James Larkin was born into nothing in the slums of Liverpool England. His experience working odd jobs spurred him to become a leader in the Irish labor movement. He experienced the inequity of the labor laws in 19th century Ireland.
At the time less than 10% of irish workers were unionized. Those who were were organized into unions led by British groups. James Larkin was a believer that Irish workers should have an Irish union.
He joined the National Union of Dock Laborers and became an organizer in 1905. His methods were intense and led him to found the Irish Transport and General Workers’ Union. This group’s goal was to unite all Irish workers, regardless of their skill level, into one strong group.
James Larkin, in his capacity at the Irish Transport and General Workers’ Union (ITGWU), organized multiple strikes and work stoppages. One of the most famous was the 1913 Dublin lockout. This strike saw more than 100,000 workers participate for over 7 months. In the end they won their right to fair employment.
James Larkin moved on and started a career as a public speaker throughout America in 1914. His socialist stance mixed with the rise of anti-communist sentiment in the U.S made his trip to America less than successful. He continued speaking in America until he was imprisoned during America’s ‘red scare’.

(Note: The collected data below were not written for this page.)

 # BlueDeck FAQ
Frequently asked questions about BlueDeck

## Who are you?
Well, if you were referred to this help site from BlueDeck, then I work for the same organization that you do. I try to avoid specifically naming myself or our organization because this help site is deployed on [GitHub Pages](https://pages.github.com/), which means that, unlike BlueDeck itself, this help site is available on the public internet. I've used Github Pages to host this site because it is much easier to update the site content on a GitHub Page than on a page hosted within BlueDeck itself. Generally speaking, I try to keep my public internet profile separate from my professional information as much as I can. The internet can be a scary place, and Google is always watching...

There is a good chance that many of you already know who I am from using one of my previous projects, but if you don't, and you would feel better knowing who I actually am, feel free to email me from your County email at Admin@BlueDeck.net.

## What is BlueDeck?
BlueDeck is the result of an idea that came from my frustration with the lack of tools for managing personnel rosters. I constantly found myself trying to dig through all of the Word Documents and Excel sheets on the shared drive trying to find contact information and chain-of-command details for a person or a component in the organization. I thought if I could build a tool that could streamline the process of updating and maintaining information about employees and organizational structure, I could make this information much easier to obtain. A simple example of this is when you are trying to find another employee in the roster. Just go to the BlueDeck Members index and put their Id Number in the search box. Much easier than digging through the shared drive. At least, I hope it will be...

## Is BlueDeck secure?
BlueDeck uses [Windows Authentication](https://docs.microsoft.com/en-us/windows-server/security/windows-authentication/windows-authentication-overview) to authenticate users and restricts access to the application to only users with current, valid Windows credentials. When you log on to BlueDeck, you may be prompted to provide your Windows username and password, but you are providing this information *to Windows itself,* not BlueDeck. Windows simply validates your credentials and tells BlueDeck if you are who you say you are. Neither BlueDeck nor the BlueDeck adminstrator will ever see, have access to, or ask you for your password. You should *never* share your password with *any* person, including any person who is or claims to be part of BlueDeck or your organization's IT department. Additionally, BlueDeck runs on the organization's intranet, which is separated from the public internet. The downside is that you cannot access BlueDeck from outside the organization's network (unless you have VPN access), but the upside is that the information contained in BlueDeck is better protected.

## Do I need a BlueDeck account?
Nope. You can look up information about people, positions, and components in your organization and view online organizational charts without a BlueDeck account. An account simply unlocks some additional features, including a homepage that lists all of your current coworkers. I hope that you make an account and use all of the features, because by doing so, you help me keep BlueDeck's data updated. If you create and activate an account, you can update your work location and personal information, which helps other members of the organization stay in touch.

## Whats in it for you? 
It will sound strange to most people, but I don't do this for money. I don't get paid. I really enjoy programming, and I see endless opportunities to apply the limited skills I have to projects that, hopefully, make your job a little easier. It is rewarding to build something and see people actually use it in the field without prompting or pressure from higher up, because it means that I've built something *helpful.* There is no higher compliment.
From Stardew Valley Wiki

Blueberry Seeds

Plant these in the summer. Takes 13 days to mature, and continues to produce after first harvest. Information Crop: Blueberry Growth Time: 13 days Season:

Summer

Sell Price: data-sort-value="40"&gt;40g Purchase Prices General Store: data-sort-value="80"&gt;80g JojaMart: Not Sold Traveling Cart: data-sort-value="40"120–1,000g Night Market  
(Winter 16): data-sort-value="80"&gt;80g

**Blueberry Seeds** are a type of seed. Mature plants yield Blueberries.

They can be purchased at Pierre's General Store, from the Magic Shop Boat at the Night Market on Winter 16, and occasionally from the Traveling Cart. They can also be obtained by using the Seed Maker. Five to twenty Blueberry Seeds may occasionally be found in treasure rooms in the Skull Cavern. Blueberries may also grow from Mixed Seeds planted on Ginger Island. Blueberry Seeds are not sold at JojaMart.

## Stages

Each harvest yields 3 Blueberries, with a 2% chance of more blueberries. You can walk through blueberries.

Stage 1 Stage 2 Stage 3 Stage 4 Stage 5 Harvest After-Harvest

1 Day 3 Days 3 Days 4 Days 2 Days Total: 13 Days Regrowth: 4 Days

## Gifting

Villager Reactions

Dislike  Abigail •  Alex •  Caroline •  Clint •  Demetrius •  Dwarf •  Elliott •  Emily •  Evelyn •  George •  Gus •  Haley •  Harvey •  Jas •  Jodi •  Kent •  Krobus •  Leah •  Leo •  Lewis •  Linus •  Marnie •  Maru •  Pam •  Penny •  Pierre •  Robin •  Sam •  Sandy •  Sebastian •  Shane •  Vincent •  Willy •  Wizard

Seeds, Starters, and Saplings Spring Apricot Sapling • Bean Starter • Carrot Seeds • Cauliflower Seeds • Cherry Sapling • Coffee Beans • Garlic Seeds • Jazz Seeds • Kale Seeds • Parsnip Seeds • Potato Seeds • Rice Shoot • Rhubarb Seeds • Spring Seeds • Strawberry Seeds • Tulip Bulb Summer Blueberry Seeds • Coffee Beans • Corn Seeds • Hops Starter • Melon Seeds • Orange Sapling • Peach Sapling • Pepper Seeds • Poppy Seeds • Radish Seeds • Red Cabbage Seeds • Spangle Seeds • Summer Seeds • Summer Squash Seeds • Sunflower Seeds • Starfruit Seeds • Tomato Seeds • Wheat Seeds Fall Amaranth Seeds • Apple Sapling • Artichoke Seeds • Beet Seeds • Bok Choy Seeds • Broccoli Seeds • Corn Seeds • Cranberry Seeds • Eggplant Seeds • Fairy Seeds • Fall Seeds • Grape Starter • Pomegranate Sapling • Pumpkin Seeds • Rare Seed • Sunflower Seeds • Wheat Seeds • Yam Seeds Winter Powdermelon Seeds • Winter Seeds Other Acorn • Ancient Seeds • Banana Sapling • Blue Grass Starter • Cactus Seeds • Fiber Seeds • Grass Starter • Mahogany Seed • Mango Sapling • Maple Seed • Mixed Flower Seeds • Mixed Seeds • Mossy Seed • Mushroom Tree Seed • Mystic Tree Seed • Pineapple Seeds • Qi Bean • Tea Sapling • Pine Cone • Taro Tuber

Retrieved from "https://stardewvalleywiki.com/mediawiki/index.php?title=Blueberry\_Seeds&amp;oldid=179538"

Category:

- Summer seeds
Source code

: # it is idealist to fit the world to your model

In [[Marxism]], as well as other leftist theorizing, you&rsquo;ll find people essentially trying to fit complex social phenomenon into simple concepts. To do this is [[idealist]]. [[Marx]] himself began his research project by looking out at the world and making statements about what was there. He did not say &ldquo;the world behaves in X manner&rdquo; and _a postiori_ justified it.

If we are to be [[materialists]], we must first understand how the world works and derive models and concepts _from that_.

In 1923 Jim Larkin was pardoned and then deported to England. His difficult life led to declining health and he was ejected from the labor union, ITGWU, that he had begun. In response he, his son, and his brother started the Workers Union of Ireland (WUI).
This was meant to be a communist alternative to the ITGWU. The WUI took many members from the ITWGU and they struggled for dominance well into the 1960’s.
Later in his life he partially mended fences with the labor movement and took his place as an Irish legend.
James Larkin has become a folk hero to laborers from around the world. He opposed the economical tyranny with which the employers used to hold down the laborers.
Many also see him as an Irish revolutionary in their fight for dependence from England. he severed the ties that bound Irish workers to English interests. The establishment of Irish labor movements was integral in the country’s long road to freedom.